■ Input data ■
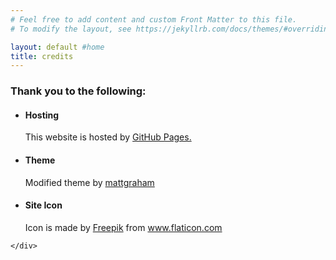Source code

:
 ```yaml
---
# Feel free to add content and custom Front Matter to this file.
# To modify the layout, see https://jekyllrb.com/docs/themes/#overriding-theme-defaults

layout: default #home
title: credits
---
```


<html>
  <head>
  <meta charset="utf-8">
  <script src="https://ajax.googleapis.com/ajax/libs/jquery/1.7.1/jquery.min.js"></script>
  <script src="javascripts/respond.js"></script>

  </head>
  
  <body>
    <div class="wrapper">

  <h3>Thank you to the following:</h3>
  <ul><li>
    <h4>Hosting</h4>
      <p> This website is hosted by <a href="https://pages.github.com/">GitHub Pages.</a> </p>
  </li>
  <li>
    <h4>Theme</h4>
      <p> Modified theme by <a href="https://twitter.com/mattgraham">mattgraham</a></p>
  </li>
  <li>
    <h4>Site Icon</h4>
      <p> <div>Icon is made by <a href="https://www.flaticon.com/authors/freepik" title="Freepik">Freepik</a> from <a href="https://www.flaticon.com/" title="Flaticon">www.flaticon.com</a></div></p>
  </li>
  </ul>

    </div>
  </body>
</html>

■ Task ■
Each entry gets copied exactly; the pictures stay out.

■ Finished task ■
Source code

:
 ```yaml
---
# Feel free to add content and custom Front Matter to this file.
# To modify the layout, see https://jekyllrb.com/docs/themes/#overriding-theme-defaults

layout: default #home
title: credits
---
```


<html>
  <head>
  <meta charset="utf-8">
  <script src="https://ajax.googleapis.com/ajax/libs/jquery/1.7.1/jquery.min.js"></script>
  <script src="javascripts/respond.js"></script>

  </head>
  
  <body>
    <div class="wrapper">

  <h3>Thank you to the following:</h3>
  <ul><li>
    <h4>Hosting</h4>
      <p> This website is hosted by <a href="https://pages.github.com/">GitHub Pages.</a> </p>
  </li>
  <li>
    <h4>Theme</h4>
      <p> Modified theme by <a href="https://twitter.com/mattgraham">mattgraham</a></p>
  </li>
  <li>
    <h4>Site Icon</h4>
      <p> <div>Icon is made by <a href="https://www.flaticon.com/authors/freepik" title="Freepik">Freepik</a> from <a href="https://www.flaticon.com/" title="Flaticon">www.flaticon.com</a></div></p>
  </li>
  </ul>

    </div>
  </body>
</html>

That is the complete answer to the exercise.